The Court begins its analysis on the issue of whether the parties stipulated to the admissibility of the Article and Moss E-mails. The Court finds that Mr. Coyle and Mr. Bylund stipulated to Mr. Bylund's offer: a mutual stipulation "with respect to authentication, foundation for documents that [the parties] produced." Filing No. 364-4, at 3. Mr. Bylund's offer did not mention the Business Record Exception and the Court finds the parties did not stipulate that all documents the parties produced fell into the Business Record Exception.3

3   The Court notes GOPAC made objections to documents which GOPAC or Cargill produced in discovery on the basis of hearsay. Filing No. 403-1. It follows that if the stipulation were as broad as GOPAC asserts, GOPAC could not have made those objections.

Even if the Court found that the parties had established the Business Record Exception for all documents which Cargill produced, either by establishing the foundational elements of the exception or by stipulation, such a finding would not cover hearsay within those documents, which would require separate exceptions for each level of hearsay. See Johnson v. Lutz, 253 N.Y. 124, 128, 170 N.E. 517 (N.Y. 1930)  [*6] ("It was not intended to permit the receipt in evidence of entries based upon voluntary hearsay statements made by third parties not engaged in the business or under any duty in relation thereto."); Nissan Motor Co. v. Armstrong, 145 S.W.3d 131, 140 (Tex. 2004) ("consumer complaints in a company's files are generally hearsay within hearsay, and require their own exception in addition to that for business records generally."). The breadth of the stipulation would not extend to the second level of hearsay, the statements in the Moss E-mails, because the mere presence of e-mails in a company's server is insufficient to establish that all the contents of those e-mails fall within the Business Records Exception. E.g., In re Oil Spill, MLD No. 2179, 2012 U.S. Dist. LEXIS 3406, 2012 WL 85447, at *3 (E.D. La. Jan. 11, 2012).

B. Records of a Regularly Conducted Activity

The issue before the Court is whether Mr.

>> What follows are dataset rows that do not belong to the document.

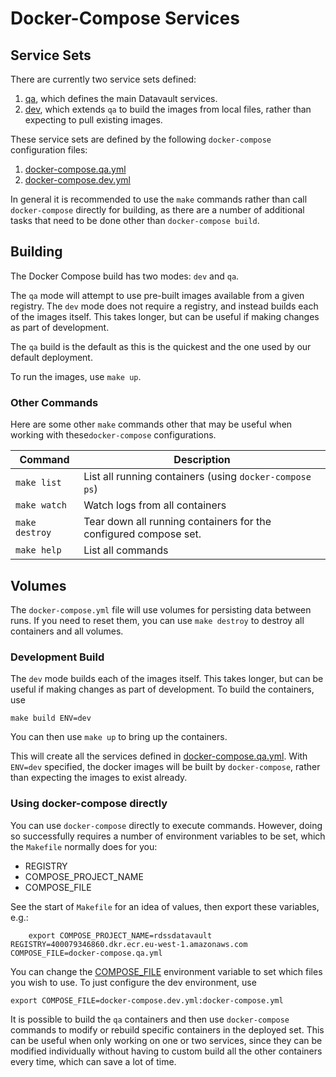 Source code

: # Docker-Compose Services

## Service Sets

There are currently two service sets defined:

1. [qa](qa), which defines the main Datavault services.
1. [dev](dev), which extends `qa` to build the images from local files, rather than expecting to pull existing images.

These service sets are defined by the following `docker-compose` configuration files:

1. [docker-compose.qa.yml](docker-compose.qa.yml)
1. [docker-compose.dev.yml](docker-compose.dev.yml)

In general it is recommended to use the `make` commands rather than call `docker-compose` directly for building, as there are a number of additional tasks that need to be done other than `docker-compose build`.

## Building

The Docker Compose build has two modes: `dev` and `qa`.

The `qa` mode will attempt to use pre-built images available from a given registry. The `dev` mode does not require a registry, and instead builds each of the images itself. This takes longer, but can be useful if making changes as part of development.

The `qa` build is the default as this is the quickest and the one used by our default deployment.

To run the images, use `make up`.

### Other Commands

Here are some other `make` commands other that may be useful when working with these`docker-compose` configurations.

| Command | Description |
|---|---|
| `make list` | List all running containers (using `docker-compose ps`) |
| `make watch` | Watch logs from all containers |
| `make destroy` | Tear down all running containers for the configured compose set. |
| `make help` | List all commands |

## Volumes

The `docker-compose.yml` file will use volumes for persisting data between runs.
If you need to reset them, you can use `make destroy` to destroy all containers and all volumes.

### Development Build

The `dev` mode builds each of the images itself. This takes longer, but can be useful if making changes as part of development.
To build the containers, use

	make build ENV=dev

You can then use `make up` to bring up the containers.

This will create all the services defined in [docker-compose.qa.yml](docker-compose.qa.yml). With `ENV=dev` specified, the docker images will be built by `docker-compose`, rather than expecting the images to exist already.

### Using docker-compose directly

You can use `docker-compose` directly to execute commands.
However, doing so successfully requires a number of environment variables to be set, which the `Makefile` normally does for you:

* REGISTRY
* COMPOSE_PROJECT_NAME
* COMPOSE_FILE

See the start of `Makefile` for an idea of values, then export these variables, e.g.:

        export COMPOSE_PROJECT_NAME=rdssdatavault REGISTRY=400079346860.dkr.ecr.eu-west-1.amazonaws.com COMPOSE_FILE=docker-compose.qa.yml

You can change the [COMPOSE_FILE](https://docs.docker.com/compose/reference/envvars/) environment variable to set which files you wish to use. To just configure the dev environment, use

	export COMPOSE_FILE=docker-compose.dev.yml:docker-compose.yml

It is possible to build the `qa` containers and then use `docker-compose` commands to modify or rebuild specific containers in the deployed set. This can be useful when only working on one or two services, since they can be modified individually without having to custom build all the other containers every time, which can save a lot of time.
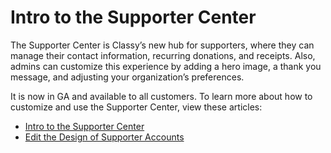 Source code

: # Intro to the Supporter Center

The Supporter Center is Classy’s new hub for supporters, where they can manage their contact information, recurring donations, and receipts. Also, admins can customize this experience by adding a hero image, a thank you message, and adjusting your organization’s preferences.

It is now in GA and available to all customers. To learn more about how to customize and use the Supporter Center, view these articles:

- [Intro to the Supporter Center](https://support.classy.org/s/article/who-is-classy)
- [Edit the Design of Supporter Accounts](https://support.classy.org/s/article/edit-the-design-of-supporter-accounts)
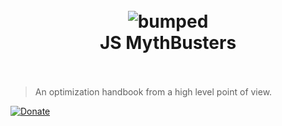 <h1 align="center">
  <br>
  <img src="https://i.imgur.com/NuawBPA.png" alt="bumped">
  <br>
  JS MythBusters
  <br>
  <br>
</h1>

<!-- {.massive-header.-with-tagline} -->
> An optimization handbook from a high level point of view.

<a class="badge" target="_blank" href="https://paypal.me/kikobeats"><img src="https://img.shields.io/badge/donate-paypal-blue.svg?style=flat-square" alt="Donate"></a>
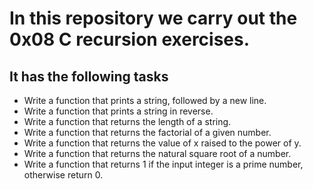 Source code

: # In this repository we carry out the 0x08 C recursion exercises.

## It has the following tasks

- Write a function that prints a string, followed by a new line.
- Write a function that prints a string in reverse.
- Write a function that returns the length of a string.
- Write a function that returns the factorial of a given number.
- Write a function that returns the value of x raised to the power of y.
- Write a function that returns the natural square root of a number.
- Write a function that returns 1 if the input integer is a prime number, otherwise return 0.
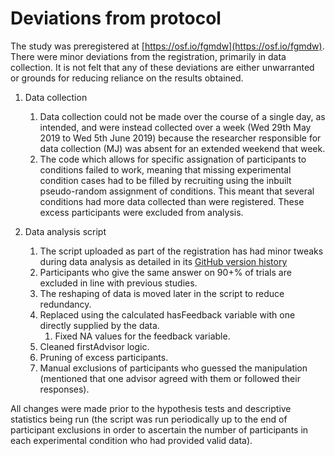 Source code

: # Deviations from protocol

The study was preregistered at [https://osf.io/fgmdw](https://osf.io/fgmdw). There were minor deviations from the registration, primarily in data collection. It is not felt that any of these deviations are either unwarranted or grounds for reducing reliance on the results obtained.

1. Data collection
    1. Data collection could not be made over the course of a single day, as intended, and were instead collected over a week (Wed 29th May 2019 to Wed 5th June 2019) because the researcher responsible for data collection (MJ) was absent for an extended weekend that week.
    2. The code which allows for specific assignation of participants to conditions failed to work, meaning that missing experimental condition cases had to be filled by recruiting using the inbuilt pseudo-random assignment of conditions. This meant that several conditions had more data collected than were registered. These excess participants were excluded from analysis.

 2. Data analysis script
    1. The script uploaded as part of the registration has had minor tweaks during data analysis as detailed in its [GitHub version history](https://github.com/oxacclab/ExploringSocialMetacognition/commits/master/analysis/ACv2/confirmatoryAnalyses.Rmd)
    2. Participants who give the same answer on 90+% of trials are excluded in line with previous studies.
    3. The reshaping of data is moved later in the script to reduce redundancy.
    4. Replaced using the calculated hasFeedback variable with one directly supplied by the data.
        1. Fixed NA values for the feedback variable.
    5. Cleaned firstAdvisor logic.
    6. Pruning of excess participants.
    7. Manual exclusions of participants who guessed the manipulation (mentioned that one advisor agreed with them or followed their responses).

All changes were made prior to the hypothesis tests and descriptive statistics being run (the script was run periodically up to the end of participant exclusions in order to ascertain the number of participants in each experimental condition who had provided valid data).
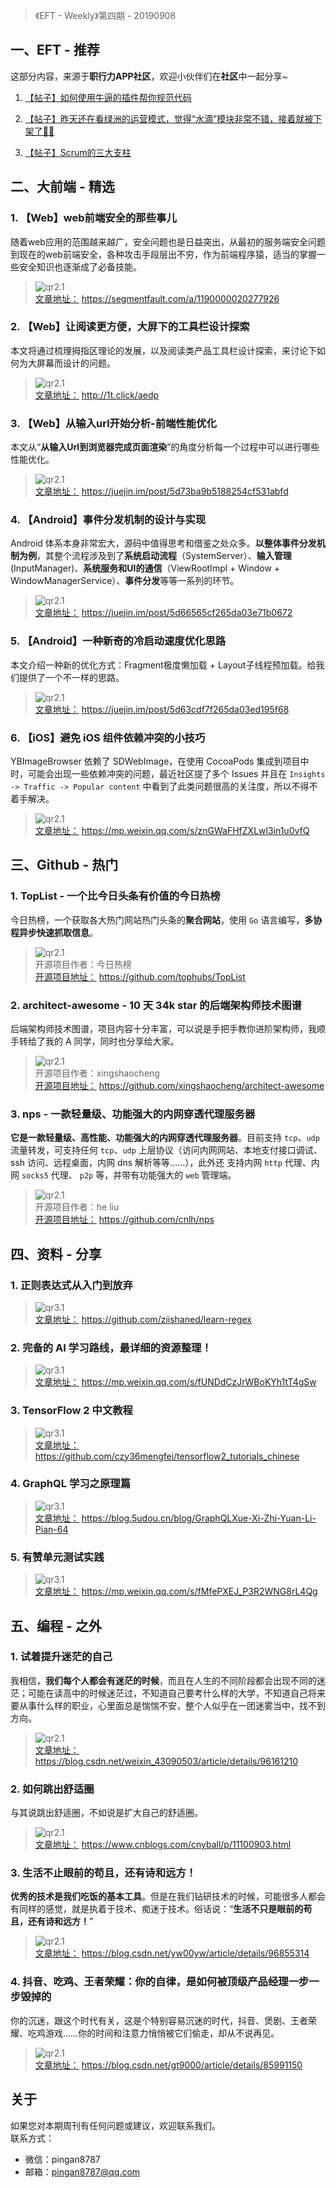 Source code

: > 《EFT - Weekly》第四期 - 20190908

## 一、EFT - 推荐

这部分内容，来源于**职行力APP社区**，欢迎小伙伴们在**社区**中一起分享~  

1. [【帖子】如何使用牛逼的插件帮你规范代码](https://res.exexm.com/shareV14/post.html?t=5248721551008558711#23b33f73-be03-4b44-80ba-218032a1bb7b) 

2. [【帖子】昨天还在看绿洲的运营模式，觉得“水滴”模块非常不错，接着就被下架了🤷‍♀️](https://res.exexm.com/shareV14/post.html?t=5248721552255619554#2698a0d3-76df-4b6e-a253-7cd347fd69b6) 

3. [【帖子】Scrum的三大支柱](https://res.exexm.com/shareV14/post.html?t=5248721530263890230#125fb21b-1364-44dc-a2a8-a29ee4c594b8) 


## 二、大前端 - 精选

### 1. 【Web】web前端安全的那些事儿

随着web应用的范围越来越广，安全问题也是日益突出，从最初的服务端安全问题到现在的web前端安全，各种攻击手段层出不穷，作为前端程序猿，适当的掌握一些安全知识也逐渐成了必备技能。

> ![qr2.1](http://images.pingan8787.com/20190908_qr1.1.png)   
> [文章地址：](https://segmentfault.com/a/1190000020277926) https://segmentfault.com/a/1190000020277926


### 2. 【Web】让阅读更方便，大屏下的工具栏设计探索

本文将通过梳理拇指区理论的发展，以及阅读类产品工具栏设计探索，来讨论下如何为大屏幕而设计的问题。

> ![qr2.1](http://images.pingan8787.com/20190908_qr1.2.png)   
> [文章地址：](http://1t.click/aedp) http://1t.click/aedp


### 3. 【Web】从输入url开始分析-前端性能优化

本文从“**从输入Url到浏览器完成页面渲染**”的角度分析每一个过程中可以进行哪些性能优化。

> ![qr2.1](http://images.pingan8787.com/20190908_qr1.3.png)   
> [文章地址：](https://juejin.im/post/5d73ba9b5188254cf531abfd) https://juejin.im/post/5d73ba9b5188254cf531abfd


### 4. 【Android】事件分发机制的设计与实现

Android 体系本身非常宏大，源码中值得思考和借鉴之处众多。**以整体事件分发机制为例**，其整个流程涉及到了**系统启动流程**（SystemServer）、**输入管理**(InputManager)、**系统服务和UI的通信**（ViewRootImpl + Window + WindowManagerService）、**事件分发**等等一系列的环节。

> ![qr2.1](http://images.pingan8787.com/20190908_qr1.4.png)   
> [文章地址：](https://juejin.im/post/5d66565cf265da03e71b0672) https://juejin.im/post/5d66565cf265da03e71b0672

### 5. 【Android】一种新奇的冷启动速度优化思路

本文介绍一种新的优化方式：Fragment极度懒加载 + Layout子线程预加载。给我们提供了一个不一样的思路。

> ![qr2.1](http://images.pingan8787.com/20190908_qr1.5.png)   
> [文章地址：](https://juejin.im/post/5d63cdf7f265da03ed195f68) https://juejin.im/post/5d63cdf7f265da03ed195f68

### 6. 【iOS】避免 iOS 组件依赖冲突的小技巧

YBImageBrowser 依赖了 SDWebImage，在使用 CocoaPods 集成到项目中时，可能会出现一些依赖冲突的问题，最近社区提了多个 Issues 并且在 `Insights -> Traffic -> Popular content` 中看到了此类问题很高的关注度，所以不得不着手解决。

> ![qr2.1](http://images.pingan8787.com/20190908_qr1.6.png)   
> [文章地址：](https://mp.weixin.qq.com/s/znGWaFHfZXLwl3in1u0vfQ) https://mp.weixin.qq.com/s/znGWaFHfZXLwl3in1u0vfQ

## 三、Github - 热门

### 1. TopList - 一个比今日头条有价值的今日热榜

今日热榜，一个获取各大热门网站热门头条的**聚合网站**，使用 `Go` 语言编写，**多协程异步快速抓取信息**。

> ![qr2.1](http://images.pingan8787.com/20190908_qr2.1.png)     
> 开源项目作者：今日热榜     
> [开源项目地址：](https://github.com/tophubs/TopList) https://github.com/tophubs/TopList  

### 2. architect-awesome - 10 天 34k star 的后端架构师技术图谱

 后端架构师技术图谱，项目内容十分丰富，可以说是手把手教你进阶架构师，我顺手转给了我的 A 同学，同时也分享给大家。

> ![qr2.1](http://images.pingan8787.com/20190908_qr2.2.png)     
> 开源项目作者：xingshaocheng        
> [开源项目地址：](https://github.com/xingshaocheng/architect-awesome) https://github.com/xingshaocheng/architect-awesome 

### 3. nps - 一款轻量级、功能强大的内网穿透代理服务器

**它是一款轻量级、高性能、功能强大的内网穿透代理服务器**。目前支持 `tcp`、`udp` 流量转发，可支持任何 `tcp`、`udp` 上层协议（访问内网网站、本地支付接口调试、ssh 访问、远程桌面，内网 dns 解析等等……），此外还 支持内网 `http` 代理、内网 `socks5` 代理、 `p2p` 等，并带有功能强大的 `web` 管理端。

> ![qr2.1](http://images.pingan8787.com/20190908_qr2.3.png)     
> 开源项目作者：he liu    
> [开源项目地址：](https://github.com/cnlh/nps) https://github.com/cnlh/nps   

## 四、资料 - 分享

### 1. 正则表达式从入门到放弃

> ![qr3.1](http://images.pingan8787.com/20190908_qr3.1.png)   
> [文章地址：](https://github.com/ziishaned/learn-regex) https://github.com/ziishaned/learn-regex


### 2. 完备的 AI 学习路线，最详细的资源整理！

> ![qr3.1](http://images.pingan8787.com/20190908_qr3.2.png)   
> [文章地址：](https://mp.weixin.qq.com/s/fUNDdCzJrWBoKYh1tT4gSw) https://mp.weixin.qq.com/s/fUNDdCzJrWBoKYh1tT4gSw

### 3. TensorFlow 2 中文教程

> ![qr3.1](http://images.pingan8787.com/20190908_qr3.3.png)   
> [文章地址：](https://github.com/czy36mengfei/tensorflow2_tutorials_chinese) https://github.com/czy36mengfei/tensorflow2_tutorials_chinese

### 4. GraphQL 学习之原理篇

> ![qr3.1](http://images.pingan8787.com/20190908_qr3.4.png)   
> [文章地址：](https://blog.5udou.cn/blog/GraphQLXue-Xi-Zhi-Yuan-Li-Pian-64) https://blog.5udou.cn/blog/GraphQLXue-Xi-Zhi-Yuan-Li-Pian-64

### 5. 有赞单元测试实践

> ![qr3.1](http://images.pingan8787.com/20190908_qr3.5.png)   
> [文章地址：](https://mp.weixin.qq.com/s/fMfePXEJ_P3R2WNG8rL4Qg) https://mp.weixin.qq.com/s/fMfePXEJ_P3R2WNG8rL4Qg

## 五、编程 - 之外

### 1. 试着提升迷茫的自己

我相信，**我们每个人都会有迷茫的时候**，而且在人生的不同阶段都会出现不同的迷茫；可能在读高中的时候迷茫过，不知道自己要考什么样的大学，不知道自己将来要从事什么样的职业，心里面总是惴惴不安，整个人似乎在一团迷雾当中，找不到方向。

> ![qr2.1](http://images.pingan8787.com/20190908_qr4.1.png)   
> [文章地址：](https://blog.csdn.net/weixin_43090503/article/details/96161210) https://blog.csdn.net/weixin_43090503/article/details/96161210


### 2. 如何跳出舒适圈

与其说跳出舒适圈，不如说是扩大自己的舒适圈。

> ![qr2.1](http://images.pingan8787.com/20190908_qr4.2.png)   
> [文章地址：](https://www.cnblogs.com/cnyball/p/11100903.html) https://www.cnblogs.com/cnyball/p/11100903.html


### 3. 生活不止眼前的苟且，还有诗和远方！

**优秀的技术是我们吃饭的基本工具**。但是在我们钻研技术的时候，可能很多人都会有同样的感觉，就是执着于技术、痴迷于技术。俗话说：“**生活不只是眼前的苟且，还有诗和远方！**”

> ![qr2.1](http://images.pingan8787.com/20190908_qr4.3.png)   
> [文章地址：](https://blog.csdn.net/yw00yw/article/details/96855314) https://blog.csdn.net/yw00yw/article/details/96855314


### 4. 抖音、吃鸡、王者荣耀：你的自律，是如何被顶级产品经理一步一步毁掉的

你的沉迷，跟这个时代有关，这是个特别容易沉迷的时代，抖音、煲剧、王者荣耀、吃鸡游戏……你的时间和注意力悄悄被它们偷走，却从不说再见。

> ![qr2.1](http://images.pingan8787.com/20190908_qr4.4.png)   
> [文章地址：](https://blog.csdn.net/gt9000/article/details/85991150) https://blog.csdn.net/gt9000/article/details/85991150


## 关于

如果您对本期周刊有任何问题或建议，欢迎联系我们。   
联系方式：   
* 微信：pingan8787
* 邮箱：pingan8787@qq.com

Moss's statements within the e-mails are admissible hearsay. In these e-mails, Mr. Moss claims Mr. Stevens made varying statements regarding GOPAC's and Cargill's liabilities for the E. coli outbreak. See Exhibits HHH, JJJ, and VVV. GOPAC wishes to admit into evidence these out-of-court statements to prove Mr. Stevens  [*7] made these comments to Mr. Moss. Therefore, the e-mails are being offered to prove the matter asserted in the e-mails. Fed. R. Evid. 801(c)(1). The parties argue as to whether the business record exception applies to those statements.

The "Business Record Exception" is Federal Rule of Evidence 803(6). The second element of the Business Records exception requires the record was kept in the course of a regularly conducted activity of a business. Courts analyze the business of the out-of-court declarant when determining whether the out-of-court statement was made in the regular course of its business. See e.g., G. Michael Fenner, The Hearsay Rule, pp. 169-70, 172-73 (3d ed. 2013); United States v. Vigneau, 187 F.3d 70, 75 (1st Cir. 1999) (citing Johnson, 253 N.Y. 124, 170 N.E. 517)). Cargill is not the out-of-court declarant for the Moss E-mails. GOPAC has not argued and cannot establish the regularity of Mr. Moss's e-mails nor whether these e-mails are records. Thus, Exhibits JJJ, HHH, and VVV do not fall into the Business Record Exception. GOPAC does not offer, and the Court cannot find, another exception under which to allow the Moss E-mails or the Article, so those documents are inadmissible  [*8] hearsay. Therefore, the Court will not reconsider the weight of this evidence in the Court's April 4, 2014, Order.